Liga Champions
mania, hidup yang lebih sering menyisakan kekecewaan ini memang penuh
kejutan. Claudio Ranieri datang dan
tiba-tiba sebuah tim yang tak pernah bersaing di papan atas Liga Primer Inggris
dengan gagah berani menjadi juara liga untuk pertama kalinya, sama seperti
pelatihnya yang baru dapat tropi juara liga setelah sekian lama pontang-panting
melatih banyak kesebelasan di Eropa. Tim juara itu beberapa pekan lalu sudah
diprediksi gugur di babak 16 besar Liga Champions mengingat prestasinya di
Premier League sejauh ini jeblok, apalagi pelatih juaranya sudah dipecat, tapi
hidup memang isinya kejutan, dari delapan tim di perempat final justru Inggris
diwakili oleh si dia: Leicester City.
Saya pernah
menulis fenomena aneh Leicester City ini tahun lalu sebelum juara, dan kini
gregetan ingin menulis keanehannya lagi. Tim juara kemudian di tahun berikutnya
degradasi memang pernah ada, tapi di Premier League saya yakin kalau bukan
karena Tuhan sedang bercanda rasanya dalam kurun waktu seratus tahun akan sulit
fenomena ini terjadi.
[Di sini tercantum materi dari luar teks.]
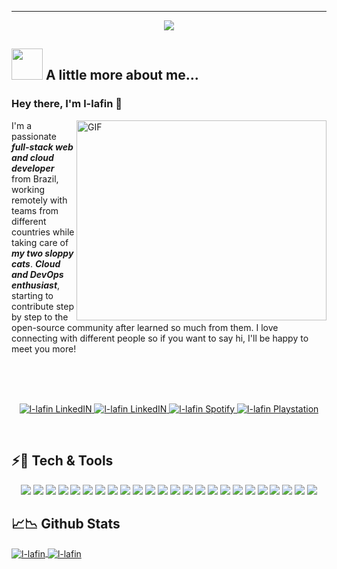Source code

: --------------------------------------------------------------------
<p align="center">
  <img src="https://readme-typing-svg.herokuapp.com?color=9C11F7&size=25&center=true&vCenter=true&width=500&lines=Hey+there%2C+I'm+l-lafin;Full-stack+web+and+cloud+developer;10+year+of+coding+experience;Cloud+and+DevOps+enthusiast">
</p>

## <img src="https://media.giphy.com/media/VgCDAzcKvsR6OM0uWg/giphy.gif" width="50"> A little more about me...

### Hey there, I'm l-lafin 👋
<img align="right" alt="GIF" src="https://github.com/abhisheknaiidu/abhisheknaiidu/blob/master/code.gif?raw=true" width="400" height="320" />

I'm a passionate ***full-stack web and cloud developer*** from Brazil, working remotely with teams from different countries while taking care of ***my two sloppy cats***. ***Cloud and DevOps enthusiast***, starting to contribute step by step to the open-source community after learned so much from them. I love connecting with different people so if you want to say hi, I'll be happy to meet you more!

<br/>
<br/>
<br/>


<p align="center">
  <a href="https://github.com/l-lafin/l-lafin/">
    <img alt="l-lafin LinkedIN" src="https://img.shields.io/badge/github-%23121011.svg?style=for-the-badge&logo=github&logoColor=white"/>
  </a>
  <a href="https://www.linkedin.com/in/llafin/">
    <img alt="l-lafin LinkedIN" src="https://img.shields.io/badge/linkedin-%230077B5.svg?style=for-the-badge&logo=linkedin&logoColor=white"/>
  </a>
  <a href="https://open.spotify.com/user/leandro.lafin?si=6906d312bac149a7">
    <img alt="l-lafin Spotify" src="https://img.shields.io/badge/Spotify-1ED760?style=for-the-badge&logo=spotify&logoColor=white"/>
  </a>
  <a href="https://open.spotify.com/user/leandro.lafin?si=6906d312bac149a7">
    <img alt="l-lafin Playstation" src="https://img.shields.io/badge/Playstation-003791?style=for-the-badge&logo=playstation&logoColor=white"/>
  </a>
</p>

<br/>

## ⚡🚀 Tech & Tools

<p align="center">
  <img src="https://img.shields.io/badge/C%23-239120?style=for-the-badge&logo=c-sharp&logoColor=white" />
  <img src="https://img.shields.io/badge/.NET-5C2D91?style=for-the-badge&logo=.net&logoColor=white" />
  <img src="https://img.shields.io/badge/Microsoft%20SQL%20Sever-CC2927?style=for-the-badge&logo=microsoft%20sql%20server&logoColor=white" />
  <img src="https://img.shields.io/badge/redis-%23DD0031.svg?style=for-the-badge&logo=redis&logoColor=white" />
  <img src="https://img.shields.io/badge/MongoDB-4EA94B?style=for-the-badge&logo=mongodb&logoColor=white" />
  <img src="https://img.shields.io/badge/-Swagger-%23Clojure?style=for-the-badge&logo=swagger&logoColor=white" />
  <img src="https://img.shields.io/badge/VisualStudioCode-0078d7.svg?style=for-the-badge&logo=visual-studio-code&logoColor=white" />
  <img src="https://img.shields.io/badge/VisualStudio-5C2D91.svg?style=for-the-badge&logo=visual-studio&logoColor=white" />
  <img src="https://img.shields.io/badge/azure-%230072C6.svg?style=for-the-badge&logo=azure-devops&logoColor=white" />
  <img src="https://img.shields.io/badge/AWS-%23FF9900.svg?style=for-the-badge&logo=amazon-aws&logoColor=white" />
  <img src="https://img.shields.io/badge/docker-%230db7ed.svg?style=for-the-badge&logo=docker&logoColor=white" />
  <img src="https://img.shields.io/badge/kubernetes-%23326ce5.svg?style=for-the-badge&logo=kubernetes&logoColor=white" />
  <img src="https://img.shields.io/badge/terraform-%235835CC.svg?style=for-the-badge&logo=terraform&logoColor=white" />
  <img src="https://img.shields.io/badge/git-%23F05033.svg?style=for-the-badge&logo=git&logoColor=white" />
  <img src="https://img.shields.io/badge/JavaScript-F7DF1E?style=for-the-badge&logo=javascript&logoColor=black" />
  <img src="https://img.shields.io/badge/React-20232A?style=for-the-badge&logo=react&logoColor=61DAFB" />
  <img src="https://img.shields.io/badge/Redux-593D88?style=for-the-badge&logo=redux&logoColor=white" />
  <img src="https://img.shields.io/badge/Material--UI-0081CB?style=for-the-badge&logo=material-ui&logoColor=white" />
  <img src="https://img.shields.io/badge/html5-%23E34F26.svg?style=for-the-badge&logo=html5&logoColor=white" />
  <img src="https://img.shields.io/badge/css3-%231572B6.svg?style=for-the-badge&logo=css3&logoColor=white" />
  <img src="https://img.shields.io/badge/ESLint-4B3263?style=for-the-badge&logo=eslint&logoColor=white" />
  <img src="https://img.shields.io/badge/Babel-F9DC3e?style=for-the-badge&logo=babel&logoColor=black" />
  <img src="https://img.shields.io/badge/-jest-%23C21325?style=for-the-badge&logo=jest&logoColor=white" />
  <img src="https://img.shields.io/badge/styled--components-DB7093?style=for-the-badge&logo=styled-components&logoColor=white" />
</p>
  
## :chart_with_upwards_trend::chart_with_downwards_trend: Github Stats

<a href="https://github.com/anuraghazra/github-readme-stats">
  <img align="center" src="https://github-readme-stats.vercel.app/api?username=l-lafin&theme=outrun&show_icons=true&hide=stars" alt="l-lafin" />
</a>
<a href="https://github.com/anuraghazra/github-readme-stats">
  <img align="center" src="https://github-readme-stats.vercel.app/api/top-langs/?username=l-lafin&theme=outrun&layout=compact" alt="l-lafin" />
</a>
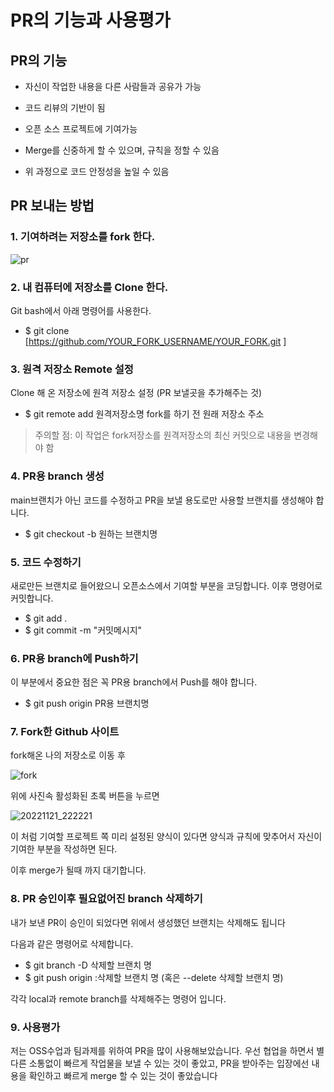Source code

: # PR의 기능과 사용평가
## PR의 기능

+ 자신이 작업한 내용을 다른 사람들과 공유가 가능

+ 코드 리뷰의 기반이 됨

+ 오픈 소스 프로젝트에 기여가능

+ Merge를 신중하게 할 수 있으며, 규칙을 정할 수 있음

+ 위 과정으로 코드 안정성을 높일 수 있음

## PR 보내는 방법

### 1. 기여하려는 저장소를 fork 한다.

![pr](https://user-images.githubusercontent.com/112995660/202906629-1bacc163-739a-46d8-b6b6-b94c240528fd.png)

### 2. 내 컴퓨터에 저장소를 Clone 한다.
Git bash에서 아래 명령어를 사용한다.

+ $ git clone [https://github.com/YOUR_FORK_USERNAME/YOUR_FORK.git ]

### 3. 원격 저장소 Remote 설정
Clone 해 온 저장소에 원격 저장소 설정 (PR 보낼곳을 추가해주는 것)

+ $ git remote add 원격저장소명 fork를 하기 전 원래 저장소 주소

> 주의할 점: 이 작업은 fork저장소를 원격저장소의 최신 커밋으로 내용을 변경해야 함

### 4. PR용 branch 생성
main브랜치가 아닌 코드를 수정하고 PR을 보낼 용도로만 사용할 브랜치를 생성해야 합니다.

+ $ git checkout -b 원하는 브랜치명

### 5. 코드 수정하기
새로만든 브랜치로 들어왔으니 오픈소스에서 기여할 부분을 코딩합니다.
    이후 명령어로 커밋합니다.

+ $ git add .
+ $ git commit -m "커밋메시지"

### 6. PR용 branch에 Push하기
이 부분에서 중요한 점은 꼭 PR용 branch에서 Push를 해야 합니다.

+ $ git push origin PR용 브랜치명

### 7. Fork한 Github 사이트
fork해온 나의 저장소로 이동 후

![fork](https://user-images.githubusercontent.com/112995660/203065435-a7010b57-a3cd-4bfc-a4dc-f027b8da6e74.png)

위에 사진속 활성화된 초록 버튼을 누르면 

![20221121_222221](https://user-images.githubusercontent.com/112995660/203065830-9d4cf16d-d5b5-4815-9c09-431c115e969d.png)

이 처럼 기여할 프로젝트 쪽 미리 설정된 양식이 있다면 양식과 규칙에 맞추어서 자신이 기여한 부분을 작성하면 된다.

이후 merge가 될때 까지 대기합니다.

### 8. PR 승인이후 필요없어진 branch 삭제하기
내가 보낸 PR이 승인이 되었다면 위에서 생성했던 브랜치는 삭제해도 됩니다

다음과 같은 명령어로 삭제합니다.

+ $ git branch -D 삭제할 브랜치 명
+ $ git push origin :삭제할 브랜치 명 (혹은 --delete 삭제할 브랜치 명)

각각 local과 remote branch를 삭제해주는 명령어 입니다.

### 9. 사용평가
저는 OSS수업과 팀과제를 위하여 PR을 많이 사용해보았습니다. 
    우선 협업을 하면서 별다른 소통없이 빠르게 작업물을 보낼 수 있는 것이 좋았고, PR을 받아주는 입장에선 내용을 확인하고 빠르게 merge 할 수 있는 것이 좋았습니다
    
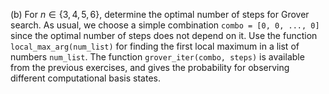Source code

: (b) For $n \in \{3, 4, 5, 6\}$, determine the optimal number of steps for Grover search. As usual, we choose a simple combination ``combo = [0, 0, ..., 0]`` since the optimal number of steps does not depend on it. Use the function ``local_max_arg(num_list)`` for finding the first local maximum in a list of numbers ``num_list``. The function ``grover_iter(combo, steps)`` is available from the previous exercises, and gives the probability for observing different computational basis states.
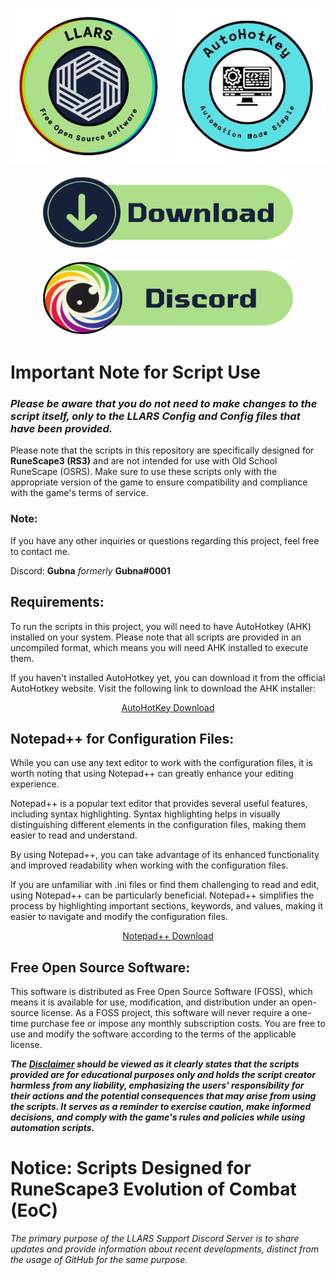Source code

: <p align="center">
  <img width="250" height="250" src="https://github.com/Gubna-Tech/RuneScape/blob/main/Assets/Logo/LLARS/LLARS%20Logo.png">
    <a href="https://www.autohotkey.com">
  <img width="250" height="250" src="https://github.com/Gubna-Tech/RuneScape/blob/main/Assets/Logo/LLARS/AHK%20Logo.png">
</p>

<p align="center">
  <a href="https://github.com/Gubna-Tech/RuneScape/archive/main.zip">
    <img src="https://raw.githubusercontent.com/Gubna-Tech/RuneScape/main/Assets/LLARS%20Download.png" alt="Download" width="400" height="120">
  </a>
</p>
<p align="center">
  <a href="https://discord.gg/Wmmf65myPG">
    <img src="https://raw.githubusercontent.com/Gubna-Tech/RuneScape/main/Assets/LLARS%20Discord.png" alt="Download" width="400" height="120">
  </a>
</p>

# Important Note for Script Use
### *Please be aware that you do not need to make changes to the script itself, only to the LLARS Config and Config files that have been provided.*
Please note that the scripts in this repository are specifically designed for **RuneScape3 (RS3)** and are not intended for use with Old School RuneScape (OSRS). Make sure to use these scripts only with the appropriate version of the game to ensure compatibility and compliance with the game's terms of service.

### Note: 
If you have any other inquiries or questions regarding this project, feel free to contact me. 

Discord: **Gubna** *formerly* **Gubna#0001**

## Requirements:
To run the scripts in this project, you will need to have AutoHotkey (AHK) installed on your system. Please note that all scripts are provided in an uncompiled format, which means you will need AHK installed to execute them.

If you haven't installed AutoHotkey yet, you can download it from the official AutoHotkey website. Visit the following link to download the AHK installer:

<p align="center">
  <a href="https://www.autohotkey.com/download/ahk-install.exe">AutoHotKey Download</a>
</p>

## Notepad++ for Configuration Files:
While you can use any text editor to work with the configuration files, it is worth noting that using Notepad++ can greatly enhance your editing experience.

Notepad++ is a popular text editor that provides several useful features, including syntax highlighting. Syntax highlighting helps in visually distinguishing different elements in the configuration files, making them easier to read and understand.

By using Notepad++, you can take advantage of its enhanced functionality and improved readability when working with the configuration files.

If you are unfamiliar with .ini files or find them challenging to read and edit, using Notepad++ can be particularly beneficial. Notepad++ simplifies the process by highlighting important sections, keywords, and values, making it easier to navigate and modify the configuration files.

<p align="center">
  <a href="https://notepad-plus-plus.org/downloads/">Notepad++ Download</a>
</p>

## Free Open Source Software:
This software is distributed as Free Open Source Software (FOSS), which means it is available for use, modification, and distribution under an open-source license. As a FOSS project, this software will never require a one-time purchase fee or impose any monthly subscription costs. You are free to use and modify the software according to the terms of the applicable license.

***The [Disclaimer](Disclaimer.md) should be viewed as it clearly states that the scripts provided are for educational purposes only and holds the script creator harmless from any liability, emphasizing the users' responsibility for their actions and the potential consequences that may arise from using the scripts. It serves as a reminder to exercise caution, make informed decisions, and comply with the game's rules and policies while using automation scripts.***

# Notice: Scripts Designed for RuneScape3 Evolution of Combat (EoC)

*The primary purpose of the LLARS Support Discord Server is to share updates and provide information about recent developments, distinct from the usage of GitHub for the same purpose.*
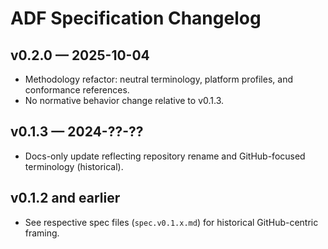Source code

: # ADF Specification Changelog

## v0.2.0 — 2025-10-04
- Methodology refactor: neutral terminology, platform profiles, and conformance references.
- No normative behavior change relative to v0.1.3.

## v0.1.3 — 2024-??-??
- Docs-only update reflecting repository rename and GitHub-focused terminology (historical).

## v0.1.2 and earlier
- See respective spec files (`spec.v0.1.x.md`) for historical GitHub-centric framing.
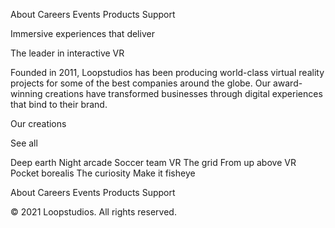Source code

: About
Careers
Events
Products
Support

Immersive experiences that deliver

The leader in interactive VR

Founded in 2011, Loopstudios has been producing world-class virtual reality
projects for some of the best companies around the globe. Our award-winning
creations have transformed businesses through digital experiences that bind
to their brand.

Our creations

See all

Deep earth
Night arcade
Soccer team VR
The grid
From up above VR
Pocket borealis
The curiosity
Make it fisheye

About
Careers
Events
Products
Support

© 2021 Loopstudios. All rights reserved.
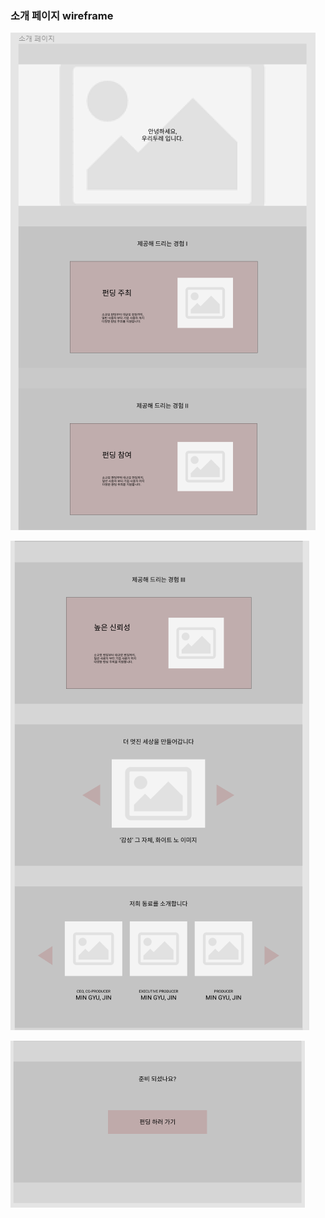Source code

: ### 소개 페이지 wireframe

![image-20220307230256710](wireframe제작.assets/image-20220307230256710.png)

![image-20220307230325017](wireframe제작.assets/image-20220307230325017.png)

![image-20220307230344019](wireframe제작.assets/image-20220307230344019.png)

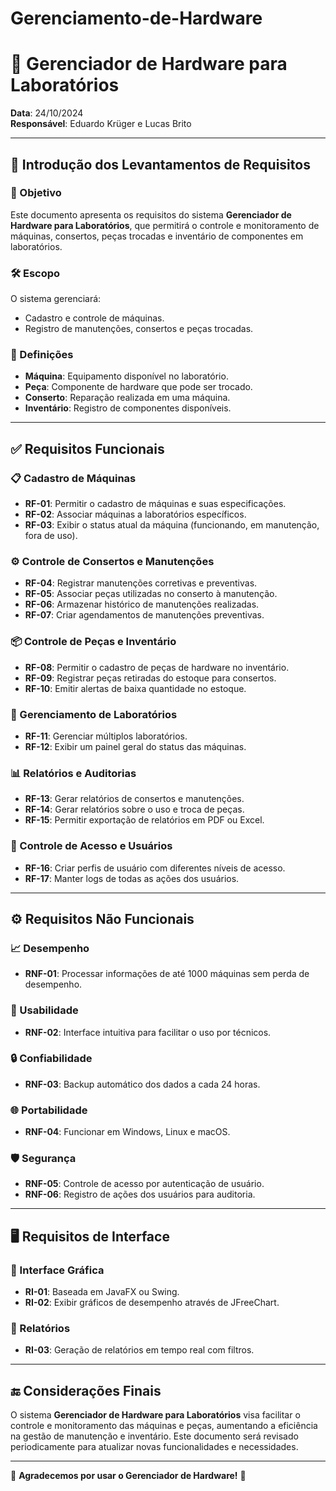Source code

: # Gerenciamento-de-Hardware

# 🚀 Gerenciador de Hardware para Laboratórios

**Data**: 24/10/2024  
**Responsável**: Eduardo Krüger e Lucas Brito

---

## 📜 Introdução dos Levantamentos de Requisitos

### 🎯 Objetivo
Este documento apresenta os requisitos do sistema **Gerenciador de Hardware para Laboratórios**, que permitirá o controle e monitoramento de máquinas, consertos, peças trocadas e inventário de componentes em laboratórios.

### 🛠️ Escopo
O sistema gerenciará:
- Cadastro e controle de máquinas.
- Registro de manutenções, consertos e peças trocadas.

### 📖 Definições
- **Máquina**: Equipamento disponível no laboratório.
- **Peça**: Componente de hardware que pode ser trocado.
- **Conserto**: Reparação realizada em uma máquina.
- **Inventário**: Registro de componentes disponíveis.

---

## ✅ Requisitos Funcionais

### 📋 Cadastro de Máquinas
- **RF-01**: Permitir o cadastro de máquinas e suas especificações.
- **RF-02**: Associar máquinas a laboratórios específicos.
- **RF-03**: Exibir o status atual da máquina (funcionando, em manutenção, fora de uso).

### ⚙️ Controle de Consertos e Manutenções
- **RF-04**: Registrar manutenções corretivas e preventivas.
- **RF-05**: Associar peças utilizadas no conserto à manutenção.
- **RF-06**: Armazenar histórico de manutenções realizadas.
- **RF-07**: Criar agendamentos de manutenções preventivas.

### 📦 Controle de Peças e Inventário
- **RF-08**: Permitir o cadastro de peças de hardware no inventário.
- **RF-09**: Registrar peças retiradas do estoque para consertos.
- **RF-10**: Emitir alertas de baixa quantidade no estoque.

### 🏢 Gerenciamento de Laboratórios
- **RF-11**: Gerenciar múltiplos laboratórios.
- **RF-12**: Exibir um painel geral do status das máquinas.

### 📊 Relatórios e Auditorias
- **RF-13**: Gerar relatórios de consertos e manutenções.
- **RF-14**: Gerar relatórios sobre o uso e troca de peças.
- **RF-15**: Permitir exportação de relatórios em PDF ou Excel.

### 🔑 Controle de Acesso e Usuários
- **RF-16**: Criar perfis de usuário com diferentes níveis de acesso.
- **RF-17**: Manter logs de todas as ações dos usuários.

---

## ⚙️ Requisitos Não Funcionais

### 📈 Desempenho
- **RNF-01**: Processar informações de até 1000 máquinas sem perda de desempenho.

### 🎨 Usabilidade
- **RNF-02**: Interface intuitiva para facilitar o uso por técnicos.

### 🔒 Confiabilidade
- **RNF-03**: Backup automático dos dados a cada 24 horas.

### 🌐 Portabilidade
- **RNF-04**: Funcionar em Windows, Linux e macOS.

### 🛡️ Segurança
- **RNF-05**: Controle de acesso por autenticação de usuário.
- **RNF-06**: Registro de ações dos usuários para auditoria.

---

## 🖥️ Requisitos de Interface

### 🎨 Interface Gráfica
- **RI-01**: Baseada em JavaFX ou Swing.
- **RI-02**: Exibir gráficos de desempenho através de JFreeChart.

### 📄 Relatórios
- **RI-03**: Geração de relatórios em tempo real com filtros.

---

## 🔚 Considerações Finais
O sistema **Gerenciador de Hardware para Laboratórios** visa facilitar o controle e monitoramento das máquinas e peças, aumentando a eficiência na gestão de manutenção e inventário. Este documento será revisado periodicamente para atualizar novas funcionalidades e necessidades.

---

🌟 **Agradecemos por usar o Gerenciador de Hardware!** 🌟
Beberapa hari lalu orang sudah mulai menduga akan ada juara
terdegradasi, apalagi setelah pemecatan Ranieri, tapi lihatlah apa yang
terjadi. Mereka yang jengkel atas pemecatan itu dan sempat menganggap tim ini
hanya kumpulan pemain kelas menengah yang tak tahu terimakasih, mungkin
sekarang tengah berupaya tenang dan mengatur nafas lagi, karena saya yang juga
jengkel atas pemecatan itu kini mulai berpikir bisa jadi masalahnya ada pada
the thinkerman.
Semenjak ditinggal
the thinkerman Leicester main seperti tahun lalu. Tiga pertandingan dijalani
dengan kemenangan, bahkan juara Liga Eropa tahun lalu asal Spanyol pun tewas. Kalau
menengok ke belakang, sebelum rangkaian kemenangan “fenomenal” itu, the
thinkerman sepertinya setelah membawa Leicester juara tabiat lamanya kambuh
lagi, yaitu mengotak-atik formasi tim. Beberapa pemain baru terus dicoba,
pemain lama jarang dimainkan. Beberapa pemain
andalan memang ada yang mengalami cidera, tapi kesan kambuhnya penyakit lama
Ranieri itu tak bisa dinafikan. Dan kini dengan tim yang tak beda dengan
tahun lalu (hanya tanpa Kante) Leicester bermain atraktif lagi.
Mari kita lihat
apa yang akan terjadi pada Leicester beberapa bulan ke depan. Saya meyakini,
dengan formasi terakhir (andai tak ada cidera serius) tim ini akan mendapat
hasil mengesankan dan mungkin membuat mereka yang marah atas pemecatan the
thinkerman menjadi maklum. Jadi, sebagai
penutup, bahwa yang maha tahu itu ternyata memang Tuhan.